*Data for analysis*.

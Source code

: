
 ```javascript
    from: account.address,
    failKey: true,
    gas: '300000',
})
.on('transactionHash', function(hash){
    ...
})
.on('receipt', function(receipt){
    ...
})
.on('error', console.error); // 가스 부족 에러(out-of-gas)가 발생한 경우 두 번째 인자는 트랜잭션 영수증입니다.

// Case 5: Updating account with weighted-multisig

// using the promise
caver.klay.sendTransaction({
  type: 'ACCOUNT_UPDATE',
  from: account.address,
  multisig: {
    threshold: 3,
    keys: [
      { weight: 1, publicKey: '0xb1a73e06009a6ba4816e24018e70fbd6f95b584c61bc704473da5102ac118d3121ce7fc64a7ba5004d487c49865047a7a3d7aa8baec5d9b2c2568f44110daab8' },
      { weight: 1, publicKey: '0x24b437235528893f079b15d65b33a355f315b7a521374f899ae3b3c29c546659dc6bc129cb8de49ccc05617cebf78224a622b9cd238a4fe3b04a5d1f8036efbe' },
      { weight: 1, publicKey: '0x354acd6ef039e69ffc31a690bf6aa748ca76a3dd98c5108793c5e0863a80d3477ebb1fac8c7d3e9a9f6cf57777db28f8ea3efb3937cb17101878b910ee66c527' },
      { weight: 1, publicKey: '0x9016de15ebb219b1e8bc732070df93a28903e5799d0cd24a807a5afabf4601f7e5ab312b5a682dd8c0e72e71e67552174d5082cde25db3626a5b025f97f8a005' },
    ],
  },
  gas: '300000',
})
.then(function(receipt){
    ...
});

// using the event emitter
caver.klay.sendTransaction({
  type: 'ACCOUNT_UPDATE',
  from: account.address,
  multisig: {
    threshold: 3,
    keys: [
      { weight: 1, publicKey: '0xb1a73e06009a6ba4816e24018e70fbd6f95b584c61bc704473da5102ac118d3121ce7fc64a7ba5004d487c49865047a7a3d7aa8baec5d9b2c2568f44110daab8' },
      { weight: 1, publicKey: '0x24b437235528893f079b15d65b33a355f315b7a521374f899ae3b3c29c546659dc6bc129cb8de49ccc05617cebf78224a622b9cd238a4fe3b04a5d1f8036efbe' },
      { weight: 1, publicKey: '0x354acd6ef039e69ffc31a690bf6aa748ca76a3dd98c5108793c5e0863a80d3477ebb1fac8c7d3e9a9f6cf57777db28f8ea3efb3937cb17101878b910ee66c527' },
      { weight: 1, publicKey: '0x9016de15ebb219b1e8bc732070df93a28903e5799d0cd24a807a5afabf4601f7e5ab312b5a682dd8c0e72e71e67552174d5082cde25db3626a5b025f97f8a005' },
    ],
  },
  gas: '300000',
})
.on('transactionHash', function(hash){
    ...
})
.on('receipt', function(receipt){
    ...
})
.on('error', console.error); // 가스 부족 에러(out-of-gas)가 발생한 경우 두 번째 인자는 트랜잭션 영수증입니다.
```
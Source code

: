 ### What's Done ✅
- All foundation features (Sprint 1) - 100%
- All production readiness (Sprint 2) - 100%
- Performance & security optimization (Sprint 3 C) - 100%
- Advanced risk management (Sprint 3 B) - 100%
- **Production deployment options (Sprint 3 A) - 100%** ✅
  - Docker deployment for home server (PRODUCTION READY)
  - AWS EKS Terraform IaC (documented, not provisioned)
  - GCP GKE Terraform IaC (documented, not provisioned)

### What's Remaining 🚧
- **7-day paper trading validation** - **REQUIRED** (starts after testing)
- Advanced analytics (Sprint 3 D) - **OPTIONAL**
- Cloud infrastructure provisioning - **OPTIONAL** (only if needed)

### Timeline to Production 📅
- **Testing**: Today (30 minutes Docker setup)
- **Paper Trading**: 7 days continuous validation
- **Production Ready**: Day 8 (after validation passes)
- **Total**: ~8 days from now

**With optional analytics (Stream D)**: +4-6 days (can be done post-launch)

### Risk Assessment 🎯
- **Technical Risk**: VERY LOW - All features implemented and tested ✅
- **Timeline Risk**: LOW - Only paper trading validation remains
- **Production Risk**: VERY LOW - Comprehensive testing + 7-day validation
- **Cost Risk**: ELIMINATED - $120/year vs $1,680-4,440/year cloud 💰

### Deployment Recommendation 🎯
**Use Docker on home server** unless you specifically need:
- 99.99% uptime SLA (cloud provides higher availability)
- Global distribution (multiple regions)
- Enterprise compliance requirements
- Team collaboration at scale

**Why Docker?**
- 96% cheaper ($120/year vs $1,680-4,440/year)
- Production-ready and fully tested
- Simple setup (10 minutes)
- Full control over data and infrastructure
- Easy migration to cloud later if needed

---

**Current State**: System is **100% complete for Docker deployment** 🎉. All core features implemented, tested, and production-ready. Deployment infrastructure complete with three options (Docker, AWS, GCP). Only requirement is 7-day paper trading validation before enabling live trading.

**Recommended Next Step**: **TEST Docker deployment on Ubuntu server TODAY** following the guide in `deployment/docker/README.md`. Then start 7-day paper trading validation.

*Task brief*. Where a line of the data above includes the string "documented", pull it out.

*Answer box*.
  - AWS EKS Terraform IaC (documented, not provisioned)
  - GCP GKE Terraform IaC (documented, not provisioned)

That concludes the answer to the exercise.